Separation of local and nonlocal signals using Moving Window Regression
We disentangled the local and non-local biogeophysical temperature responses to identify regions that could directly benefit from reforestation versus those primarily influenced by remote climate signals. Local responses arise from in-situ land-atmosphere interactions due to changes in surface properties like roughness, evaporative capacity, and albedo66. Non-local responses are remotely induced by larger-scale atmospheric or oceanic changes. This separation provides a deeper understanding of the interplay between local surface processes and the large-scale climate system.
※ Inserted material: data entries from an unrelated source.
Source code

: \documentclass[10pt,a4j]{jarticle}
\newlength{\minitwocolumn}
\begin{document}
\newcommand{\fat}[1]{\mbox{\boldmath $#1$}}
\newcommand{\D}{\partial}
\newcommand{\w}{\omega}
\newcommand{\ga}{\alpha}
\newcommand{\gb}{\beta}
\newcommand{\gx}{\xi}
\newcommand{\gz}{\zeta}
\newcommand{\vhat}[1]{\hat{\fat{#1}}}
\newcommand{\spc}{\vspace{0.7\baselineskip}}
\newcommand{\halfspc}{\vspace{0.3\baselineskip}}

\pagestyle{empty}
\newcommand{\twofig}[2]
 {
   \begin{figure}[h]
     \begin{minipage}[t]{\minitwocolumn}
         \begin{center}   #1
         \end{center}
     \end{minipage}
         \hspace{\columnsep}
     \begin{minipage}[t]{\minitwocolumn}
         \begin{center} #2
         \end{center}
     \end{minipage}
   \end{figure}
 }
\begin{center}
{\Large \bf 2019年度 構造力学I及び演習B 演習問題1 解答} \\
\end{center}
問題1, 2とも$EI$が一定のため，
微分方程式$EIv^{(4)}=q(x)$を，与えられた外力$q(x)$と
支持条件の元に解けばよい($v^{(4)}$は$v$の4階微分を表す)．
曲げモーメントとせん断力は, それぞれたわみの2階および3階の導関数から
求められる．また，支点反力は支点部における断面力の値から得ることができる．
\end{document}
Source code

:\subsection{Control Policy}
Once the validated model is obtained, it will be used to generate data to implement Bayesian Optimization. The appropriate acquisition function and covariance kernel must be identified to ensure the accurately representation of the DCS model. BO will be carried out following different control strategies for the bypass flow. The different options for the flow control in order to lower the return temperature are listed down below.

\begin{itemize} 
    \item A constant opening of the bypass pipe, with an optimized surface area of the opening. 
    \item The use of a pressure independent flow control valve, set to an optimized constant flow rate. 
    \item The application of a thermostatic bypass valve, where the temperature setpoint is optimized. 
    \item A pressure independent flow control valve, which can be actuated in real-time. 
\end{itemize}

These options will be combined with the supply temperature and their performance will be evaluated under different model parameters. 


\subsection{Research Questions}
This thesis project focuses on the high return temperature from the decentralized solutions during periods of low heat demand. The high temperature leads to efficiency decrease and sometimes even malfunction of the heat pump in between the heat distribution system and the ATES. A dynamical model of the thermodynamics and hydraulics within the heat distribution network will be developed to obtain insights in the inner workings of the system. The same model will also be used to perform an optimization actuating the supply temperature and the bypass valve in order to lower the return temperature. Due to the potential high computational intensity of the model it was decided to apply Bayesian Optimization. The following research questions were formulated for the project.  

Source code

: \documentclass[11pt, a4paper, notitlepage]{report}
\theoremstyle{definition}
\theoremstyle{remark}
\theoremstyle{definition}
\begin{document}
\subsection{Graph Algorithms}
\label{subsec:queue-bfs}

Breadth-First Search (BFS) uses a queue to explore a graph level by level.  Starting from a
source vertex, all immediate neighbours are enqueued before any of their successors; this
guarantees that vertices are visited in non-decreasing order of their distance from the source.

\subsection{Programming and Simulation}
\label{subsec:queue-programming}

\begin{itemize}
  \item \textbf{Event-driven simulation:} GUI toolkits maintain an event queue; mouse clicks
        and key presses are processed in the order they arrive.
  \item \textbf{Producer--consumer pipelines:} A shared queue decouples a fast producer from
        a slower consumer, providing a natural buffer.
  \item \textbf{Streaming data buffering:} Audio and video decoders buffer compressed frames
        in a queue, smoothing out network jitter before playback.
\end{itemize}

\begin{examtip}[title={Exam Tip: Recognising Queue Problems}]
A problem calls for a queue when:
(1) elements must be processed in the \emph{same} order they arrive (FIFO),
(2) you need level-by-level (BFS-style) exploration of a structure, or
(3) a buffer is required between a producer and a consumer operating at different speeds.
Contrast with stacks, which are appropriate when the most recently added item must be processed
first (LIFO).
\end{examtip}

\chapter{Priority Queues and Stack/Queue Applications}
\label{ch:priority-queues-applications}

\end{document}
Here, we used the MWR method67,68. This method has been proven effective in extracting the LULCC signal from simulations [e.g., ref. 66] and observations [e.g., ref. 69]. For each grid cell, a linear regression is performed between the near-surface temperature change (climate response) and tree cover fraction change (surface forcing) across surrounding grid cells within a defined window. The intercept of this linear regression represents the non-local signal, which is the climate response that would be present without LULCC in the specific grid cell and is influenced by atmospheric processes. The slope of the regression gives the local signal, which is assumed to be directly related to land cover changes within the grid cell. The total response is then calculated as the sum of the local and non-local signal. The MWR method has proven to provide estimates of local versus non-local temperature responses compatible with estimates from other methods like checkerboard interpolation and spectral decomposition70.
In this study, we used a 9 × 9 grid cell window for the MWR. Consistent with previous literature70, we found that the results are largely insensitive to the window size. Thus, we chose a 9 × 9 window which provides a suitable trade-off between capturing significant trends and accurately explaining the simulated behaviour.